Correcting Exorbitism by Monobloc Frontofacial Advancement in Crouzon-Pfeiffer Syndrome

Background: In FGFR2 craniosynostosis, midfacial hypoplasia features oculo-orbital disproportion and symptomatic exorbitism. Clinical consequences may mandate surgery at a young age to prevent globe subluxation, corneal ulceration, and potential loss of vision. Monobloc osteotomy and distraction osteogenesis (monobloc distraction) seek to correct exorbitism. A report of the age-related impact of monobloc osteotomy and distraction osteogenesis on orbital volume, globe volume, and globe protrusion is presented. Methods: Computed tomographic scan data from 28 Crouzon-Pfeiffer patients were assessed at preoperative, early postoperative, and 1-year follow-up time points. Orbital volumes, globe volumes, and globe protrusions were measured by manual and semiautomatic segmentation techniques, and these were compared to 40 age-matched controls. Results: Crouzon-Pfeiffer syndrome orbital volumes are significantly small, and are significantly overexpanded by distraction to endpoints correcting symptomatic exorbitism. Globe volumes are significantly larger than controls under 5 years, do not independently correlate with globe protrusion, and are unaffected by surgery. Correlation between orbital volume expansion and reduction of globe protrusion is not significant. Age-related variations of postoperative growth potential occur to 1 year postoperatively. The Crouzon-Pfeiffer syndrome FGFR2 orbit exhibits early growth acceleration followed by premature growth arrest at 10 to 14 years.
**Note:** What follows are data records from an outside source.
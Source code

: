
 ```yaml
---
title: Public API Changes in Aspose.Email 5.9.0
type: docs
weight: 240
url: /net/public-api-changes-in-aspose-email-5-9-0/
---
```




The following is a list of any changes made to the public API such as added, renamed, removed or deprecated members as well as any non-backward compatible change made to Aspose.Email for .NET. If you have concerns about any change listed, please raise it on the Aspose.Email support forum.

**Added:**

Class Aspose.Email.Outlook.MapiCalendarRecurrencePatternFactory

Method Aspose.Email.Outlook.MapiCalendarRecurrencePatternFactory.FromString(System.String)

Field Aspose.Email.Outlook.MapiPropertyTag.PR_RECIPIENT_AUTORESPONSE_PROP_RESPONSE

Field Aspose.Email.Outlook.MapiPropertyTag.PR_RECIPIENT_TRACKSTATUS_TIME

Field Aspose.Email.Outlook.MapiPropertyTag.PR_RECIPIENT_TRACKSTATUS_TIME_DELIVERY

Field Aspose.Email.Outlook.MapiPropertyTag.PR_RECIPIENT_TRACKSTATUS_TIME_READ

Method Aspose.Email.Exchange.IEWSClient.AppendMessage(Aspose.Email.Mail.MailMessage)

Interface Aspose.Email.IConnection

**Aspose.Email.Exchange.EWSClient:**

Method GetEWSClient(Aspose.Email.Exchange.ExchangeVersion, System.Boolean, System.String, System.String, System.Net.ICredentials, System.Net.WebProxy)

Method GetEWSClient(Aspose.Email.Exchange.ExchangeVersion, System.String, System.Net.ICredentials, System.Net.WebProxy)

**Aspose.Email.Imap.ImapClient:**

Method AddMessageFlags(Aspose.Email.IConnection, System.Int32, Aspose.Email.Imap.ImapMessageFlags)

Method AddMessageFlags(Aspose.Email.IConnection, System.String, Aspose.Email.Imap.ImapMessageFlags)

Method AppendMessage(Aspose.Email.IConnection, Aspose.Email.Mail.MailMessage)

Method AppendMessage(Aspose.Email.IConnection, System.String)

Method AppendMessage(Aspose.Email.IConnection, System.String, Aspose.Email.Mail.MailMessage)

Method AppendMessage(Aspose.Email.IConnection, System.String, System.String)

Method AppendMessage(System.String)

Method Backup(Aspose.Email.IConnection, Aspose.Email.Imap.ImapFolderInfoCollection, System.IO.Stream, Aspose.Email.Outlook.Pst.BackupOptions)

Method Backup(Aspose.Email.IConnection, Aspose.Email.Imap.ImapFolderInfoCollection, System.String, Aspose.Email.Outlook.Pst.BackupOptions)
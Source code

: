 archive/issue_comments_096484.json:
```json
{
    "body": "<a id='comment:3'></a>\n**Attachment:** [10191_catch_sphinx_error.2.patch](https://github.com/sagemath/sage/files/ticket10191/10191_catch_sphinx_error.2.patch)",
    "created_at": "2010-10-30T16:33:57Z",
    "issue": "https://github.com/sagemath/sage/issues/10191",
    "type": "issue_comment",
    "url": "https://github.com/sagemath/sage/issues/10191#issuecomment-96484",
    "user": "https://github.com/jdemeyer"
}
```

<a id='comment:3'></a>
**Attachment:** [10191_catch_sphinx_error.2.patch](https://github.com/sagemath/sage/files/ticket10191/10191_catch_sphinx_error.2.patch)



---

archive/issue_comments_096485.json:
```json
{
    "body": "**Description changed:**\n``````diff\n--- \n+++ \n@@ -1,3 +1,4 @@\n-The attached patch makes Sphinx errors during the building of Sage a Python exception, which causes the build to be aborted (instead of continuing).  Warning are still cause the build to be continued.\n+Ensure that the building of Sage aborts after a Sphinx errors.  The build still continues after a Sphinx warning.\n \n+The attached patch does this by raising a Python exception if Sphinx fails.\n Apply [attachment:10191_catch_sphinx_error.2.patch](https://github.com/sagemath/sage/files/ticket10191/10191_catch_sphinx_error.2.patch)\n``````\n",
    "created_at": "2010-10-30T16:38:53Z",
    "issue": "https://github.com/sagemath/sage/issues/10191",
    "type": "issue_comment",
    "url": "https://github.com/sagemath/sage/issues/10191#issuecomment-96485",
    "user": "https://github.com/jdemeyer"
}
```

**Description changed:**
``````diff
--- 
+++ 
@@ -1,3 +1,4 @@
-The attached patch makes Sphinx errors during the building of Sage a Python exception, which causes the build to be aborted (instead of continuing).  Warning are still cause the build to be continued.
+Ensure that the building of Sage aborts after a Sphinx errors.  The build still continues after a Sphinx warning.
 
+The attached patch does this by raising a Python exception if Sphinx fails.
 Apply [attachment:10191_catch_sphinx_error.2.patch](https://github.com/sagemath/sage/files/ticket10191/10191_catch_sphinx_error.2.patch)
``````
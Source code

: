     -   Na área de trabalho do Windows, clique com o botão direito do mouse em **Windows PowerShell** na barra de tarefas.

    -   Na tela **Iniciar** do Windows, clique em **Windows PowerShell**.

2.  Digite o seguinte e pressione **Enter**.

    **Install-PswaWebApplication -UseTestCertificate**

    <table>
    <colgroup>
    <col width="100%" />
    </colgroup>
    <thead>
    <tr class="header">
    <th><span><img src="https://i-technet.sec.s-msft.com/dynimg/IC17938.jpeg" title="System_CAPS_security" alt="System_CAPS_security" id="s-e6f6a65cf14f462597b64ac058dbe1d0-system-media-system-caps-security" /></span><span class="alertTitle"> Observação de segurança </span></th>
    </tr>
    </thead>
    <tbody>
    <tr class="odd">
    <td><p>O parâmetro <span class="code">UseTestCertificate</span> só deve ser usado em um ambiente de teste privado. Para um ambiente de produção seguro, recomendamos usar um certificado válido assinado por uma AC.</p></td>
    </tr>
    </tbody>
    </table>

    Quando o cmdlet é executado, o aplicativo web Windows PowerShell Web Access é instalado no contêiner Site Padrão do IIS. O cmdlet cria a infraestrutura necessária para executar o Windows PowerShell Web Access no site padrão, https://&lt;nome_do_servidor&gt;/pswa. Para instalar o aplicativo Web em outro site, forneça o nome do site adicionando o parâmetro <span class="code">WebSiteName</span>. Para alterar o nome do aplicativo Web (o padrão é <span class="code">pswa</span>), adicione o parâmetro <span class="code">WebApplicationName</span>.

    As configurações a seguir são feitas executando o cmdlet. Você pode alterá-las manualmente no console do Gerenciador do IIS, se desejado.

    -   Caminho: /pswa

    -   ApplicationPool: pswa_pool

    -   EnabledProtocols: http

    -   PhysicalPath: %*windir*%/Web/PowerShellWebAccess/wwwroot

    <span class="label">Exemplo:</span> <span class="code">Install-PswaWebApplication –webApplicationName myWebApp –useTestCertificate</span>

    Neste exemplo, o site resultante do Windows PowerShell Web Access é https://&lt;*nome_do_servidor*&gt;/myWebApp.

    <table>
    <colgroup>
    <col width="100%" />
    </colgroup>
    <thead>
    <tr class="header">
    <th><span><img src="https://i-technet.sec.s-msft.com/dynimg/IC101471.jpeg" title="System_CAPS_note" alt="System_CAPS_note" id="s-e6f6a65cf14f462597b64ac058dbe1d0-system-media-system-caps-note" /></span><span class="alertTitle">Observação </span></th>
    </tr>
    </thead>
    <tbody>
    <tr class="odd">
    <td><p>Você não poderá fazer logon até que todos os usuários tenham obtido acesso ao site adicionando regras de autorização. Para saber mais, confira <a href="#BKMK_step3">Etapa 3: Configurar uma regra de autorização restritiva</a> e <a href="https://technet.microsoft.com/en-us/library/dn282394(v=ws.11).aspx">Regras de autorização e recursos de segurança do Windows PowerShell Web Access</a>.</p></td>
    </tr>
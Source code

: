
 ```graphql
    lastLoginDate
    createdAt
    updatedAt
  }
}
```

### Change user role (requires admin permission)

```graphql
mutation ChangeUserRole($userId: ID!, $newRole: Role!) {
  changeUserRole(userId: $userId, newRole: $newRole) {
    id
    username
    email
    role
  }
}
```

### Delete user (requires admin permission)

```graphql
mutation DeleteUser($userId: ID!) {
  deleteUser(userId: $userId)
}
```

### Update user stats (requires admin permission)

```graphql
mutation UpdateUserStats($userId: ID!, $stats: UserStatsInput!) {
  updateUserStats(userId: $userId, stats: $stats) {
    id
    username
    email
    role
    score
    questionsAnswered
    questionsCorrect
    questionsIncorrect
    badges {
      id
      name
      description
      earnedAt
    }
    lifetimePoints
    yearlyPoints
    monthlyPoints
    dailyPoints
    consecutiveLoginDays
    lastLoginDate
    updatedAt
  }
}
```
Conclusions: Orbital volume expansion by monobloc osteotomy and distraction osteogenesis is not the sole determinant of reduced globe protrusion. Mean volume relapse of the orbit at 1 year is insignificant across the series. Derived Crouzon-Pfeiffer growth curves suggest that “early functional monobloc” in infants occurs on a background of dynamic orbital growth, which remains programmed to a Crouzon-Pfeiffer FGFR2 phenotype and aligns with the incidence of delayed clinical regression and later secondary surgery. CLINICAL QUESTION/LEVEL OF EVIDENCE: Therapeutic, IV.